Ces adolescents fusionnels vivent en couple chez les parents de l’un ou de l’autre et imposent à toute la famille leur ébauche de modèle conjugal.  Un phénomène qui embrouille les dynamiques familiales.

«C’est impensable pour nous de ne pas être ensemble, même pour une seule nuit, raconte Matheo, 17 ans. Je vois bien que mes parents trouvent cela trop sérieux, ils nous reprochent de ne pas avoir chacun nos amis et nos activités, mais je n’ai pas besoin de ça: je suis bien avec elle.»

De plus en plus de jeunes se lancent dans une relation totalement fusionnelle, parfois au point d’imposer leur couple à plein temps chez les parents de l’un ou de l’autre. Ces amours adolescentes prennent alors un tour singulièrement sérieux et officiel, tout en entraînant les parents dans une nouvelle forme de cohabitation. Sandrine, 47 ans, a ainsi vu la copine de Matheo débarquer avec armes et bagages il y a deux ans: «Nous avons toujours été assez ouverts à laisser les petites amies de mon fils loger à la maison. Il y a deux ans, il a rencontré une fille originaire de la région de Liège. Au départ, nous avions fixé une limite de deux nuits par semaine, mais ils ont invoqué les longs trajets en train et, sans que cela ait été vraiment discuté, elle s’est petit à petit installée chez nous. Elle est adorable et serviable, mais je ne peux pas m’empêcher de trouver que c’est fort tôt pour vivre comme un couple, dans une relation si exclusive

A quel âge un couple doit-il être pris au sérieux? Assez tôt, si l’on en croit Isabelle Clair, sociologue. Dans son livre Les Choses sérieuses. Enquête sur les amours adolescentes (Seuil, 2023), elle dresse un constat interpellant: «Entre 14 et 20 ans, être en couple est un objectif pour les jeunes. Dès 14 ans, ils se définissent sur les réseaux sociaux ou face à leurs camarades à travers ce statut de « célibataire » ou « en couple ». C’est très jeune, mais cela révèle à quel point le couple est toujours valorisé socialement, malgré une société de plus en plus individualiste, qui prône en permanence le développement personnel. Ces adolescents qui se disent en couple miment la vie adulte, car cela leur donne de la contenance devant le groupe et de la crédibilité auprès de leurs parents.»
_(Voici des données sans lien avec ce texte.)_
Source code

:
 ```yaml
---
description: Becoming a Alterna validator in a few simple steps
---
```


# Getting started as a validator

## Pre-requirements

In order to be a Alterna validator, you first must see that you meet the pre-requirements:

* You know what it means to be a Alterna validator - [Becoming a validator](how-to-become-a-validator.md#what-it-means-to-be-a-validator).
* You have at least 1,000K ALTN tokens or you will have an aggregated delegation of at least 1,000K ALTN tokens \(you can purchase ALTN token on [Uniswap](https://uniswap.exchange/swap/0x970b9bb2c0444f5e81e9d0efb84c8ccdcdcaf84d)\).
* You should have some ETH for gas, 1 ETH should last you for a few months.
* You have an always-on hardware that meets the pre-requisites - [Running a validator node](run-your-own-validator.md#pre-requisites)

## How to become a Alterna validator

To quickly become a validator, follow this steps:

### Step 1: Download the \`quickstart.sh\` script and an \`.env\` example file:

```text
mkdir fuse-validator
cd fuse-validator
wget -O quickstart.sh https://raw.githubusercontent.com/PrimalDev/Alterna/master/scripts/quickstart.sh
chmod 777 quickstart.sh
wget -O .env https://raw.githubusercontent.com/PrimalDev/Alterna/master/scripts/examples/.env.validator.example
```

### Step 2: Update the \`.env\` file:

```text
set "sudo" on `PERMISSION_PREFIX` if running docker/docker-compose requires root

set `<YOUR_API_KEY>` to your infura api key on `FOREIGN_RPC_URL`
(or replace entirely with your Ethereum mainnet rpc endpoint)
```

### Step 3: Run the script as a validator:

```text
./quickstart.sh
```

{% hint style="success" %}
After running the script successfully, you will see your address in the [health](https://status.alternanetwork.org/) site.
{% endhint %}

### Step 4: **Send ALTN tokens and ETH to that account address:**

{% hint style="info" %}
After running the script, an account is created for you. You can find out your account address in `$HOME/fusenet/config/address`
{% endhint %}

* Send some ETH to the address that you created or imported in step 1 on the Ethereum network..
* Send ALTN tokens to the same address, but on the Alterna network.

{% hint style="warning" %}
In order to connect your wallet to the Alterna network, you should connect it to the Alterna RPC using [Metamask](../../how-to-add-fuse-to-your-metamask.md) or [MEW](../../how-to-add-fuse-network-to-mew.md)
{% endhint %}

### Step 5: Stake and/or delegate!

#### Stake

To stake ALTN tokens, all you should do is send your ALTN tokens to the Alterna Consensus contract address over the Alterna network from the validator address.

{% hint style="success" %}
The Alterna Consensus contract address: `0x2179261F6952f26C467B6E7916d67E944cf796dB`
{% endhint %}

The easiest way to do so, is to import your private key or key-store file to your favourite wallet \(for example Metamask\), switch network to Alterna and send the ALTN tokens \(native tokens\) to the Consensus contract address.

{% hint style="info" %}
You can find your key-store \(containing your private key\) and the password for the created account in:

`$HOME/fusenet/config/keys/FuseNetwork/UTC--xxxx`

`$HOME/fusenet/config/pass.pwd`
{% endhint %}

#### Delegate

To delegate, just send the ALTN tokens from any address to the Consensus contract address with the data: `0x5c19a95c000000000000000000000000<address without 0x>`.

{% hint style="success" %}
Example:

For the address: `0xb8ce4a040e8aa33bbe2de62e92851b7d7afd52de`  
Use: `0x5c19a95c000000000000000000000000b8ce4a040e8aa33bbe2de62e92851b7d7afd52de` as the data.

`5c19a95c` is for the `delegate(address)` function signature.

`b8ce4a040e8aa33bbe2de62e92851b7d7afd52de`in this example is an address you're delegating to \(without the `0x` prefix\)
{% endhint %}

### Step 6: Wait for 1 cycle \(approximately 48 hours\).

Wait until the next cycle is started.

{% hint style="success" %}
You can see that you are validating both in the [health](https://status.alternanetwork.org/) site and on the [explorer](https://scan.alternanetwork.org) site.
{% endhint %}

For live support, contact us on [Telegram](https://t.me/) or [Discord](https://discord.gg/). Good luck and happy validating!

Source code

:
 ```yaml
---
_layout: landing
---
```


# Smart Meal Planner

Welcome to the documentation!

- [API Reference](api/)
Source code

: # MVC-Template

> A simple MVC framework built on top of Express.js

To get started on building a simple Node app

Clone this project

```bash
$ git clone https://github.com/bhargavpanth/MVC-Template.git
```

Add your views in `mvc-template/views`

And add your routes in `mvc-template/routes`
Car avant d’imposer la présence de son amoureux au sein du foyer familial, il faut démontrer qu’il ne s’agit pas d’une amourette. Sylvie Loumaye, psychologue et sexologue, souligne l’importance de ces relations: «Au-delà du fait que les premières histoires d’amour ont une incidence émotionnelle fondamentale et qu’il ne faut pas les minimiser, le couple est un pilier important dans la vie: il est notre première couche de protection face au monde extérieur. Il est vécu comme un espace de stabilité, de reconnaissance et d’identité. Le couple est une valeur refuge, qui revient en force dans le monde actuel, où les jeunes sont souvent en perte de repères.»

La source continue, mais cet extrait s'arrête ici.